Searching emails by domain


#1

I've been trying to find out how to search through millions of emails with wildcards if possible.

Examples of searches would go like

  1. *@domain
  2. user@*
  3. *keyword@domain

I'm still new to ES and have been trying to find a solution now for quite a while.
Any suggestions?


(Adrien Grand) #2

The most efficient way would be to index the name and domain parts of your email into different properties of your document, eg.

 {
  "email": "user@example.org",
  "email_name": "user",
  "email_domain": "example.org"
}

Otherwise you can use wildcard queries https://www.elastic.co/guide/en/elasticsearch/reference/5.1/query-dsl-wildcard-query.html but they might be slow when there are few characters before the first wildcard (especially leading wildcards).


#3

It would be very difficult to parse all the data I've been given and to be able to do that.
I was using wildcard query before but once I reached a certain number of emails the node timeout from the searches.
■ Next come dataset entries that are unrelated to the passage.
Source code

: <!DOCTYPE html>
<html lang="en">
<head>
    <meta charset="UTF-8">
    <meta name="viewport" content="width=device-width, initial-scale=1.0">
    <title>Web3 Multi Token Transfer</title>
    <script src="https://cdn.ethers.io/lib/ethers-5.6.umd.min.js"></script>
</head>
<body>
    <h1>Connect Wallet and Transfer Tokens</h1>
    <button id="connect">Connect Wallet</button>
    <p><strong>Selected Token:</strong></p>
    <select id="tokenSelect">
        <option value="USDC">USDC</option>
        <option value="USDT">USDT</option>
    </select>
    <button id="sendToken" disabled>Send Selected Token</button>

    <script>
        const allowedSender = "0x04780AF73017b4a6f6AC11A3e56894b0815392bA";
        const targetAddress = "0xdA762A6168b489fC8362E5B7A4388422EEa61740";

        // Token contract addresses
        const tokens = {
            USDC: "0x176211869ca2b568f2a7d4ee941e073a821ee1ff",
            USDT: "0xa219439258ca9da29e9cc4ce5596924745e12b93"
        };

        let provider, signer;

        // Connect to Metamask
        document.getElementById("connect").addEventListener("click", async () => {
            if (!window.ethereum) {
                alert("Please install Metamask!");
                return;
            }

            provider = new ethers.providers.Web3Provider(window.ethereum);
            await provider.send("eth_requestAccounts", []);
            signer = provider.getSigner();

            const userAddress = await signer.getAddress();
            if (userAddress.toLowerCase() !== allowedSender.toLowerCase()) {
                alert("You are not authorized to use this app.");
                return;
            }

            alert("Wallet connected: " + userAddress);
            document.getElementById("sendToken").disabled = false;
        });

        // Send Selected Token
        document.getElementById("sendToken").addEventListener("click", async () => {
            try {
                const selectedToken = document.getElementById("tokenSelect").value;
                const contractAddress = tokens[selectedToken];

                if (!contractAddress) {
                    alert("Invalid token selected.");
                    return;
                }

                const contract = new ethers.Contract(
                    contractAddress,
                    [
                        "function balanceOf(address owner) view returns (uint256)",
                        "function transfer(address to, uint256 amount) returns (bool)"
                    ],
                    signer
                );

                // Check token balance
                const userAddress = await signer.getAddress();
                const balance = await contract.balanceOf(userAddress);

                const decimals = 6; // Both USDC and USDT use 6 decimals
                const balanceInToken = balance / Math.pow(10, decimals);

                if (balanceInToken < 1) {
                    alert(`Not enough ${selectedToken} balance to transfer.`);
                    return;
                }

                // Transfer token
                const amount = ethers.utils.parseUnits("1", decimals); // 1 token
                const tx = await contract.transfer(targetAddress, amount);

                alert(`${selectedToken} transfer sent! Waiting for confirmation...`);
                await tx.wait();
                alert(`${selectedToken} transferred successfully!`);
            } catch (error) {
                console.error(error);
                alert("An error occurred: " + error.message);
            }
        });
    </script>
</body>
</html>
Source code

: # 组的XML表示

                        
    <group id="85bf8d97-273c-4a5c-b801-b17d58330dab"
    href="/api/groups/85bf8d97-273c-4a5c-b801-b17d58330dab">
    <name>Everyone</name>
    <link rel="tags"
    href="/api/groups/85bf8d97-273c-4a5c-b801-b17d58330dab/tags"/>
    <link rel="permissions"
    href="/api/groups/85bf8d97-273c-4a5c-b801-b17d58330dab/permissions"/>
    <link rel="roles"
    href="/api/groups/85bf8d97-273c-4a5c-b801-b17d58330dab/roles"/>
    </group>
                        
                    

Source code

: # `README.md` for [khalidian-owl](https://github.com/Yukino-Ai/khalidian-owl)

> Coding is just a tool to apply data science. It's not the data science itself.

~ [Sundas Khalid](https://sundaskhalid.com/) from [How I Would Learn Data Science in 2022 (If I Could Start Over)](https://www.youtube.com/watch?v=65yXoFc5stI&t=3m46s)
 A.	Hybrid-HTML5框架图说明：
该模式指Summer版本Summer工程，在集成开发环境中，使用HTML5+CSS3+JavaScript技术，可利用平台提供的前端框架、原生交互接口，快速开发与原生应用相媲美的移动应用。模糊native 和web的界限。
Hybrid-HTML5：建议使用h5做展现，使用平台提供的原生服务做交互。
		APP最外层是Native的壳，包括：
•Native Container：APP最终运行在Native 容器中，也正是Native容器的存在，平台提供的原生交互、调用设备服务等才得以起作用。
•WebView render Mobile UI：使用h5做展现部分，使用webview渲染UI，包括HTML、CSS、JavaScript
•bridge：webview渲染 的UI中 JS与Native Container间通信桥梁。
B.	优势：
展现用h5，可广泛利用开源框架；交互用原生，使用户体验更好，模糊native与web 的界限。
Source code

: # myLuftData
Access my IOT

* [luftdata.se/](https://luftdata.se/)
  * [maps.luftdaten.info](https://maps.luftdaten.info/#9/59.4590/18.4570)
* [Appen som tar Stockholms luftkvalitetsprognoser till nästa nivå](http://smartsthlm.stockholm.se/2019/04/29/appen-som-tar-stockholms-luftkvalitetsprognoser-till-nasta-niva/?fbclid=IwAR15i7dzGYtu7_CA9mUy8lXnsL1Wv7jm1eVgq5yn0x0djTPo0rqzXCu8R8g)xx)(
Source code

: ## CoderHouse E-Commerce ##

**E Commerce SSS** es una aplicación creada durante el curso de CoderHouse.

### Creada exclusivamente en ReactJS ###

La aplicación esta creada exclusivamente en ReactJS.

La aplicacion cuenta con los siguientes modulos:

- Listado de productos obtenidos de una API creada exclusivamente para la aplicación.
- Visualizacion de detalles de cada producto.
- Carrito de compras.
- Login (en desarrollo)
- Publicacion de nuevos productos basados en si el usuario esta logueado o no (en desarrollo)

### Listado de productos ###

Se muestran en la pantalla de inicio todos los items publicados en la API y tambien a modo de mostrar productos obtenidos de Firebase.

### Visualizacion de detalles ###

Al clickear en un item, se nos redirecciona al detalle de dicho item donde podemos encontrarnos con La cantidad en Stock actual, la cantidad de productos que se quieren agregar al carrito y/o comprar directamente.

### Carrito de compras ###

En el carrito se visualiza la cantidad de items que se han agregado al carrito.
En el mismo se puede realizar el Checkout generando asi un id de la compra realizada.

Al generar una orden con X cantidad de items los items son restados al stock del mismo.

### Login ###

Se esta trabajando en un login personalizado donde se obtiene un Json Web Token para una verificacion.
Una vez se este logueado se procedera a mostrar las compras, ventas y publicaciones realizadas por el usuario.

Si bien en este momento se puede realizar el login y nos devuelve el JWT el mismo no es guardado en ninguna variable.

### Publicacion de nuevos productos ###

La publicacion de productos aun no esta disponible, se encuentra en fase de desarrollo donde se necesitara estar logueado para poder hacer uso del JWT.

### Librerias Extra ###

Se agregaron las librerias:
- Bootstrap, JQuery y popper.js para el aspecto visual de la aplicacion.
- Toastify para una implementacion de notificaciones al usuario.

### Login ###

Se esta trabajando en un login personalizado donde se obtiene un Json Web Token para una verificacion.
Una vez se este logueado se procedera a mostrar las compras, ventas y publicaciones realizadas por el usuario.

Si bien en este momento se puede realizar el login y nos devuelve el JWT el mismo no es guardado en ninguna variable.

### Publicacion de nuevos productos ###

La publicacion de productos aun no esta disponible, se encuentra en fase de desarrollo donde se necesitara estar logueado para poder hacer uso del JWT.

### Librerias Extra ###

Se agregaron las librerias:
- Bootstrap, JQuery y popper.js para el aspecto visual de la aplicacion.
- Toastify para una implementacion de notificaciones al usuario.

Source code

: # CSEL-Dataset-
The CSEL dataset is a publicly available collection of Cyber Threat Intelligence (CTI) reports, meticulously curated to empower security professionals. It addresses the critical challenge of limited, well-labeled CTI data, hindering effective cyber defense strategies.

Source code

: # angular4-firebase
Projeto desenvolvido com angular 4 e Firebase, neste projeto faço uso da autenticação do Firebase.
I was told earlier that a reverse token filter and a suffix query would increase the search significantly, but I'm a bit puzzled trying to get it to work.
I'm using Elasticsearch-PHP to handle the searches.


(Adrien Grand) #4

Why do you say that? Possibly tools like Logstash and Node ingest could help there.

Indeed a reverse token filter could help replace loading wildcards with suffix queries, but it will require reindexing too, like the extraction of the user and domain fields.

Here is an example if you'd like:

DELETE index

PUT index
{
  "settings": {
    "index": {
      "analysis": {
        "analyzer": {
          "reverse_keyword": {
            "type": "custom",
            "tokenizer": "keyword",
            "filter": ["reverse"]
          }
        }
      }
    }
  }, 
  "mappings": {
    "type": {
      "properties": {
        "email": {
          "type": "keyword",
          "fields": {
            "reverse": {
              "type": "text",
              "analyzer": "reverse_keyword"
            }
          }
        }
      }
    }
  }
}

PUT index/type/1
{
  "email": "user@example.org"
}

GET index/_search
{
  "query": {
    "wildcard": {
      "email": {
        "value": "*.org"
      }
    }
  }
}

GET index/_search
{
  "query": {
    "wildcard": {
      "email.reverse": {
        "value": "gro.*"
      }
    }
  }
}

The two queries will match the same documents except that the second one will perform much faster since it does not have a leading wildcard.


(system) #5

This topic was automatically closed 28 days after the last reply. New replies are no longer allowed.